We recently paid a visit to the field and what we realised was that the trees that had been cut down were being harvested by the farmers as firewood so that they could sell them.

“I hear cocoa firewood is being sold in Accra, Cape Coast, Takoradi and Kumasi at a premium to cook kenkey,” he said.

He, therefore, urged the farmers to desist from the act as the trees had taken a lot of nutrients from the soil and so, when they were cut down, they needed to be left so that they could decompose and provide nutrients to the soil.

Handing over
Management of COCOBOD took delivery of the cocoa training manual and farmers’ handbook designed to help address the declining productivity in cocoa and improve the livelihoods of farmers.

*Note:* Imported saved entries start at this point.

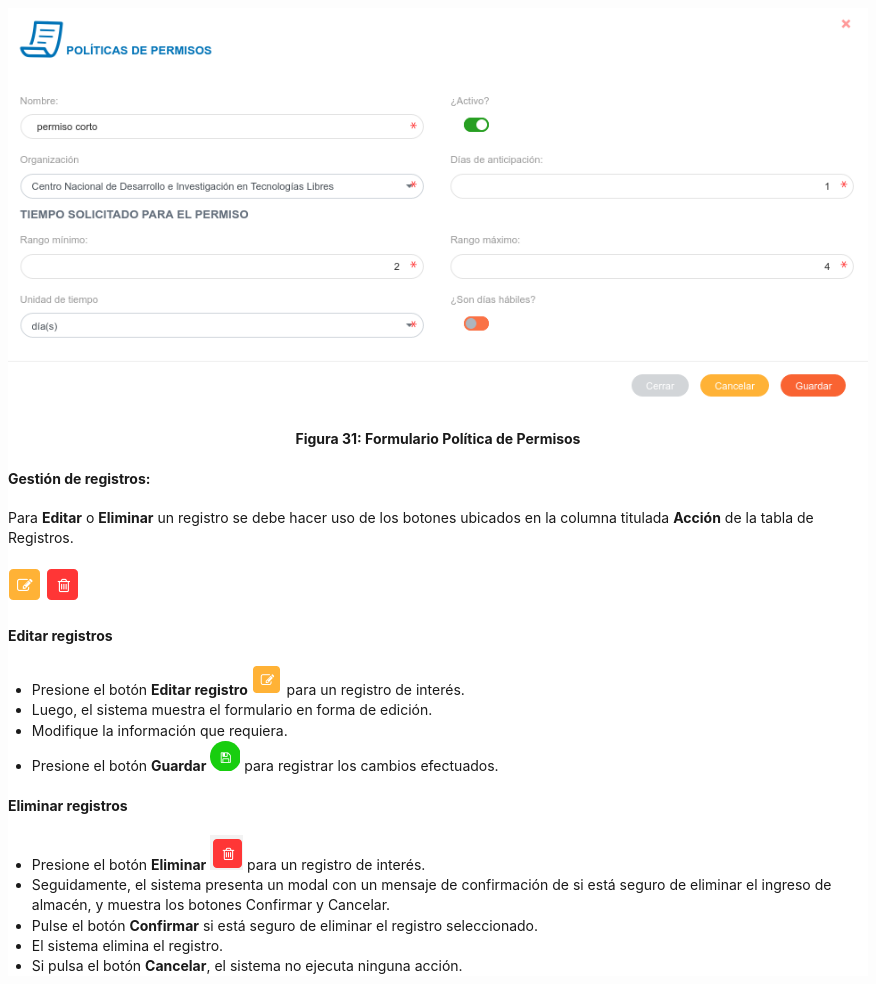 ![Screenshot](../img/image40.png#imagen)<div style="text-align: center;font-weight: bold">Figura 31: Formulario Política de Permisos</div>

#### Gestión de registros:

Para **Editar** o **Eliminar** un registro se debe hacer uso de los botones ubicados en la columna titulada **Acción** de la tabla de Registros.

![Screenshot](../img/manage_1.png#imagen) 

#### Editar registros

- Presione el botón **Editar registro** ![Screenshot](../img/edit.png) para un registro de interés.
- Luego, el sistema muestra el formulario en forma de edición.
- Modifique la información que requiera.
- Presione el botón **Guardar**  ![Screenshot](../img/save_1.png) para registrar los cambios efectuados.


#### Eliminar registros

- Presione el botón **Eliminar** ![Screenshot](../img/delete.png)  para un registro de interés.
- Seguidamente, el sistema presenta un modal con un mensaje de confirmación de si está seguro de eliminar el ingreso de almacén, y muestra los botones Confirmar y Cancelar.
- Pulse el botón **Confirmar** si está seguro de eliminar el registro seleccionado.
- El sistema elimina el registro.
- Si pulsa el botón **Cancelar**, el sistema no ejecuta ninguna acción. 
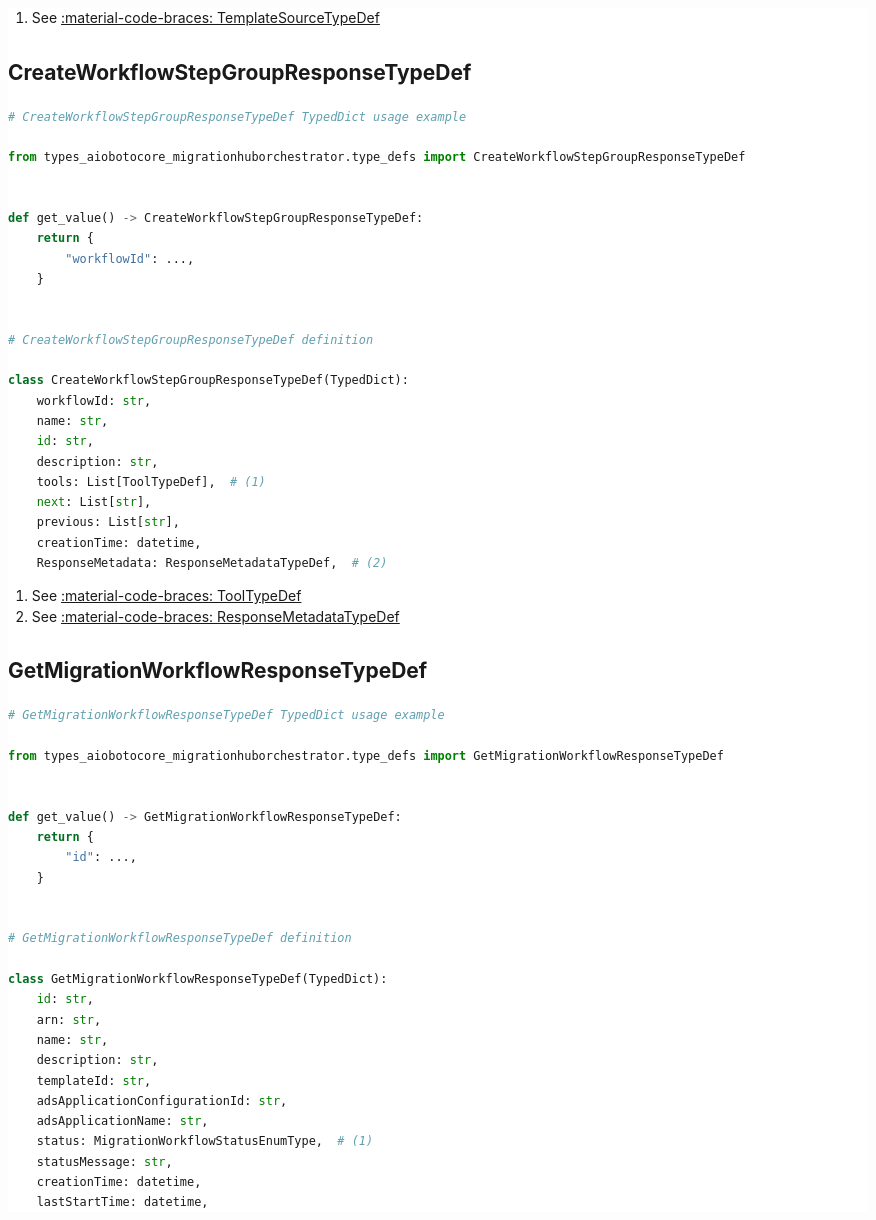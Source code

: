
 ```python
```

1. See [:material-code-braces: TemplateSourceTypeDef](./type_defs.md#templatesourcetypedef) 
## CreateWorkflowStepGroupResponseTypeDef

```python
# CreateWorkflowStepGroupResponseTypeDef TypedDict usage example

from types_aiobotocore_migrationhuborchestrator.type_defs import CreateWorkflowStepGroupResponseTypeDef


def get_value() -> CreateWorkflowStepGroupResponseTypeDef:
    return {
        "workflowId": ...,
    }


# CreateWorkflowStepGroupResponseTypeDef definition

class CreateWorkflowStepGroupResponseTypeDef(TypedDict):
    workflowId: str,
    name: str,
    id: str,
    description: str,
    tools: List[ToolTypeDef],  # (1)
    next: List[str],
    previous: List[str],
    creationTime: datetime,
    ResponseMetadata: ResponseMetadataTypeDef,  # (2)
```

1. See [:material-code-braces: ToolTypeDef](./type_defs.md#tooltypedef) 
2. See [:material-code-braces: ResponseMetadataTypeDef](./type_defs.md#responsemetadatatypedef) 
## GetMigrationWorkflowResponseTypeDef

```python
# GetMigrationWorkflowResponseTypeDef TypedDict usage example

from types_aiobotocore_migrationhuborchestrator.type_defs import GetMigrationWorkflowResponseTypeDef


def get_value() -> GetMigrationWorkflowResponseTypeDef:
    return {
        "id": ...,
    }


# GetMigrationWorkflowResponseTypeDef definition

class GetMigrationWorkflowResponseTypeDef(TypedDict):
    id: str,
    arn: str,
    name: str,
    description: str,
    templateId: str,
    adsApplicationConfigurationId: str,
    adsApplicationName: str,
    status: MigrationWorkflowStatusEnumType,  # (1)
    statusMessage: str,
    creationTime: datetime,
    lastStartTime: datetime,
```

The documents on managing soil for increased productivity and decreased deforestation were made possible through Cocoasoils Programme, a public-private consortium, aimed at intensifying cocoa production through the development and dissemination of integrated soil fertility management recommendations to cocoa farmers.

The CocoaSoils Programme is a Norwegian Government-NORAD funded initiative, being implemented in Ghana, Cameroun, Cote d’Ivoire, and Nigeria.

Supporting extension services.
The Coordinator of CocoaSoils Global Programme, Dr Richard Asare, observed that the documents were presented to COCOBOD in order to support cocoa extension services in the country.

He said partners of the CocoaSoils programme had set up core and satellite research for development trials to help provide site-specific fertiliser recommendations across the four countries in West Africa.

He said the core trials were long-term trials of at least two hectares, where fertilisers were applied in different quantities and combinations, and responses in yield were being carefully measured.

He said in Ghana there were two core trials located at Mabang managed by Cocoa Research Institute of Ghana (CRIG) and the other in Boako also managed by CRIG with funding from Mondelez.